*INFORMATION:*
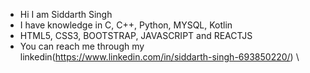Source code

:- Hi I am Siddarth Singh
- I have knowledge in C, C++, Python, MYSQL, Kotlin
- HTML5, CSS3, BOOTSTRAP, JAVASCRIPT and REACTJS
- You can reach me through my linkedin(https://www.linkedin.com/in/siddarth-singh-693850220/) \

<!---
siddarthsingh24/siddarthsingh24 is a ✨ special ✨ repository because its `README.md` (this file) appears on your GitHub profile.
You can click the Preview link to take a look at your changes.
--->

*YOUR ASSIGNMENT:*
Write the entries above out in full, exactly, with no images.

*WRITTEN ANSWER:*
Source code

:- Hi I am Siddarth Singh
- I have knowledge in C, C++, Python, MYSQL, Kotlin
- HTML5, CSS3, BOOTSTRAP, JAVASCRIPT and REACTJS
- You can reach me through my linkedin(https://www.linkedin.com/in/siddarth-singh-693850220/) \

<!---
siddarthsingh24/siddarthsingh24 is a ✨ special ✨ repository because its `README.md` (this file) appears on your GitHub profile.
You can click the Preview link to take a look at your changes.
--->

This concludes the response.